Un compromis consiste à trouver une solution médiane entre des positions divergentes. Ce n’est donc pas une synthèse, et la solution n’est pas parfaite; c’est seulement ce qu’on peut faire, faute de mieux. On est forcé à un compromis, on s’y résout ; parfois, c’est la meilleure solution, comme dans le cas de la tolérance ; et parfois, c’est seulement la moins mauvaise.
La vie sociale, comme la vie individuelle, reposent sur des compromis : c’est qu’on ne peut tout obtenir, ni réaliser tous ses désirs. Toute le question étant de savoir s’il s’agit de bons compromis. Que des hommes, pris individuellement, prennent les bonnes décisions en ce qui les concerne, est de l’ordre du possible : après tout, ils sont les mieux placés. Mais qu’une collectivité fasse de même est plus discutable, à cause de la divergence des intérêts. S’agissant d’économie, une main invisible peut bien effectuer à elle seule les bons compromis, mais en politique, c’est exclu. Dans ce domaine, on tranche de l’intérêt général par la délibération et le vote, ou par la consultation du peuple ; mais les décisions ainsi prises peuvent rarement passer pour des compromis satisfaisants, et ceux qui sont mis en minorité n’y trouvent pas leur compte.

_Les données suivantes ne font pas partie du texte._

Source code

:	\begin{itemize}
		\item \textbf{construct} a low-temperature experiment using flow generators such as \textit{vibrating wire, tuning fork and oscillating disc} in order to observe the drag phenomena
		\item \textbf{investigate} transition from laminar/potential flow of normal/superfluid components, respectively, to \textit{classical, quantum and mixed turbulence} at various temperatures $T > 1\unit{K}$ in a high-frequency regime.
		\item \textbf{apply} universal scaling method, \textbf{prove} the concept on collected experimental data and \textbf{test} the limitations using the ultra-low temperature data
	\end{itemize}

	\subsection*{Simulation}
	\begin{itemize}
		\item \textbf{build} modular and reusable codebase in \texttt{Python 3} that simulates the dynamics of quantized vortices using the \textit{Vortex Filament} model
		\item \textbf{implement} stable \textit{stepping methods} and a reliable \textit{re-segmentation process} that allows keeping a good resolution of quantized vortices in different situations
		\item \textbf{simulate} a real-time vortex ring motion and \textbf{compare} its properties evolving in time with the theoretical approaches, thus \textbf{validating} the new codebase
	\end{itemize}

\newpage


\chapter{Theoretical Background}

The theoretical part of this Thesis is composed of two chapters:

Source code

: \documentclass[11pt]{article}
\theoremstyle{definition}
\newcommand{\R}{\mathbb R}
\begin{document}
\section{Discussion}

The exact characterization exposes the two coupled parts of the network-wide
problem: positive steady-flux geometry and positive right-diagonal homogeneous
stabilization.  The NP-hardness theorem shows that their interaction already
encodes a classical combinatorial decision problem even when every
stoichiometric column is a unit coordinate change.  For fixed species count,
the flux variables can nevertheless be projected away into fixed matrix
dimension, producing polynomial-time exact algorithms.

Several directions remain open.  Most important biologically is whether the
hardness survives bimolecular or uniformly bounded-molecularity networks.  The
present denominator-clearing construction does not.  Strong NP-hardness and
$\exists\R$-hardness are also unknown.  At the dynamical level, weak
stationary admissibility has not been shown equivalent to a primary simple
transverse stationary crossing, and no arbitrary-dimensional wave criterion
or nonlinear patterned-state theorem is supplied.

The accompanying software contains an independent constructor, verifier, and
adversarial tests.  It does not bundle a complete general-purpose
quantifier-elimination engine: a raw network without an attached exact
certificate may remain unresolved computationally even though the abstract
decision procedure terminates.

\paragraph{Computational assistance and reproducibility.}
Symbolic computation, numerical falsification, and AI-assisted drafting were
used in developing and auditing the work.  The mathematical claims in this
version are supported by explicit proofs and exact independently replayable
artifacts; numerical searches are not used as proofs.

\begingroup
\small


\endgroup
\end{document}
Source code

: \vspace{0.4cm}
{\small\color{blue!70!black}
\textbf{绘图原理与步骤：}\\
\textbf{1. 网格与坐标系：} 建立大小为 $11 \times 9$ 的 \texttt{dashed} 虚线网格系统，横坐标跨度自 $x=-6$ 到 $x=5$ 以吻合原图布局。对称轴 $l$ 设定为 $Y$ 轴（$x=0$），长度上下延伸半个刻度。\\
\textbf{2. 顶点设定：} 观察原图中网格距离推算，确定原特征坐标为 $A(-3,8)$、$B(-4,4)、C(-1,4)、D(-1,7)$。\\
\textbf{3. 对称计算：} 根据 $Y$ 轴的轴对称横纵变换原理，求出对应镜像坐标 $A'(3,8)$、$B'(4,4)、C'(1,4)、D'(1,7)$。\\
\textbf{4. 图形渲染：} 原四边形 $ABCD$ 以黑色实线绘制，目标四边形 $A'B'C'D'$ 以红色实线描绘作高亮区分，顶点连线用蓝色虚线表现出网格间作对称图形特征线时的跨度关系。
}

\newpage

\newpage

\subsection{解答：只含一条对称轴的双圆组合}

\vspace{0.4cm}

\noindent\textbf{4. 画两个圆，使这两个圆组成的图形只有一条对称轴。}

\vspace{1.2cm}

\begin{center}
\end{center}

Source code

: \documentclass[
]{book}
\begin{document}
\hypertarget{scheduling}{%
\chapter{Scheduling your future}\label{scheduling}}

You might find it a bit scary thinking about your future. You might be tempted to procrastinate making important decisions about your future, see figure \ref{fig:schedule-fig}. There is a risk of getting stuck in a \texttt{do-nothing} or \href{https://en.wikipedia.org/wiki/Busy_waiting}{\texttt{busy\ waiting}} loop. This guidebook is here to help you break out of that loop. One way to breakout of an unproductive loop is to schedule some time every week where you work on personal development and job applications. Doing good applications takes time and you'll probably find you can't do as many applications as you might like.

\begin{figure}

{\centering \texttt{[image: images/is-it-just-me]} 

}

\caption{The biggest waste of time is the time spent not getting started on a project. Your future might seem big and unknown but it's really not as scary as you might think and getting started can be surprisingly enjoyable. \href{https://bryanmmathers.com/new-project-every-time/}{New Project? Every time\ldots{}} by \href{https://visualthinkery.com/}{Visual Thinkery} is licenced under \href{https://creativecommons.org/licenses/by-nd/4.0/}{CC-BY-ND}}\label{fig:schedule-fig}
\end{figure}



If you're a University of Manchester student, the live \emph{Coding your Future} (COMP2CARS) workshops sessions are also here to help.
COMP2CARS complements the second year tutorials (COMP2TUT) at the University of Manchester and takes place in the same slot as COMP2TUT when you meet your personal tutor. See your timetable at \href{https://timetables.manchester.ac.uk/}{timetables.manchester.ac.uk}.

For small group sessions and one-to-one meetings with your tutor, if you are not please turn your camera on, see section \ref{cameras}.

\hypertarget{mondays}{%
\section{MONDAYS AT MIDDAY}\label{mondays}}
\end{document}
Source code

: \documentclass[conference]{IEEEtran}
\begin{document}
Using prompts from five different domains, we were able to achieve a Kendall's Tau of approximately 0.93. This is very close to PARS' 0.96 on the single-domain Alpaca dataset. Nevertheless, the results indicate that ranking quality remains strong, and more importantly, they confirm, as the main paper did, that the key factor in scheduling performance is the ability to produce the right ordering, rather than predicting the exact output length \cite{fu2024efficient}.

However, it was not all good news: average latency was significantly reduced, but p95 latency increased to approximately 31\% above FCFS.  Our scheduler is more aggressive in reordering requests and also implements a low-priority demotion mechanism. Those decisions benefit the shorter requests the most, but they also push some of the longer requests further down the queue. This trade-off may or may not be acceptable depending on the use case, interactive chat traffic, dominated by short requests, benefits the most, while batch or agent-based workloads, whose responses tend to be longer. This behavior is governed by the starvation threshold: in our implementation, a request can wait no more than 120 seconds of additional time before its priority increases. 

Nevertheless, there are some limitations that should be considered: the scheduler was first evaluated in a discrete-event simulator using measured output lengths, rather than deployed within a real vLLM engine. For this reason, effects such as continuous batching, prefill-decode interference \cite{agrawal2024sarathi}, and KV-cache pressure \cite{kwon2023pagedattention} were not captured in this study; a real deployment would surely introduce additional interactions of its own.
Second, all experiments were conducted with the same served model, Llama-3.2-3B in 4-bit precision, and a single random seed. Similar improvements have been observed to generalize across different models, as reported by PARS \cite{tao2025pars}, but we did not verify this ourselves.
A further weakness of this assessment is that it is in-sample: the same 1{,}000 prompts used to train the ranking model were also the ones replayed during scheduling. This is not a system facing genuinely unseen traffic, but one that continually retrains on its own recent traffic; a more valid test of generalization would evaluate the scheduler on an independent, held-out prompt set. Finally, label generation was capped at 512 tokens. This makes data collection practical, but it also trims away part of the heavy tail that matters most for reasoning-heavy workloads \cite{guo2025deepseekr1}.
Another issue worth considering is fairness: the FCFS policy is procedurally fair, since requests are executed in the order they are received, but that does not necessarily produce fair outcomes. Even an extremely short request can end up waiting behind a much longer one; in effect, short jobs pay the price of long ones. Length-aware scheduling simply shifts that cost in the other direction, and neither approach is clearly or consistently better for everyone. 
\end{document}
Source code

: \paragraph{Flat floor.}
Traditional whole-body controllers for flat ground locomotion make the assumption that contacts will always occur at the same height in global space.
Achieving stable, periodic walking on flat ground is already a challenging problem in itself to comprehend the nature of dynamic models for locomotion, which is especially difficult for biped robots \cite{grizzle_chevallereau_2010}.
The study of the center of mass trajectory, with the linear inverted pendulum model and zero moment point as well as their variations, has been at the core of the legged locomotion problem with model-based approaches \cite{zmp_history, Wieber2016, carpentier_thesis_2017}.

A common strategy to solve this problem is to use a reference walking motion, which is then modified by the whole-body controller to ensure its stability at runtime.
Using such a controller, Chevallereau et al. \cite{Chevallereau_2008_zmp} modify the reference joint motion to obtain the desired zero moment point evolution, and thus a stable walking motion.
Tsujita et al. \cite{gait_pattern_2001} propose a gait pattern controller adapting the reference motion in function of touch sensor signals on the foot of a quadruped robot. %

C’est le talon d’Achille des démocraties. Elles sont dans un état d’agitation permanente, parce que, du fait de la liberté d’expression, le conflit des intérêts s’y manifeste au grand jour. On y fait le pari qu’il vaut mieux laisser les divergences d’opinion s’exprimer, afin de se faire une idée plus claire de l’intérêt général, plutôt que de les étouffer au risque d’engendrer dans le corps social des fractures durables, parce qu’invisibles. Toutefois, ce n’est là qu’un pari, et il n’est jamais sûr qu’on obtienne par là un consensus durable, et plus ferme. Et ainsi le compromis trouvé n’en est pas un, et l’on s’incline de mauvaise grâce.
L’art du compromis est une définition de la politique. C’est l’art d’organiser le vivre-ensemble, d’assurer la cohésion sociale, et à l’extérieur, d’éviter la guerre par la diplomatie. Cependant, la politique consiste aussi à décider, et pour décider, parfois à passer outre : cela s’appelle le courage politique. Un bon compromis est celui qui satisfait tout le monde, et il en est peu de tels en politique. De concessions en accommodements, on en vient bientôt à ne rien décider, et à remettre à plus tard : c’est une pratique courante des démocraties. C’est pourquoi l’art du compromis, quand il est pratiqué avec trop de zèle, revient souvent à se compromettre, et à ne faire que des mécontents.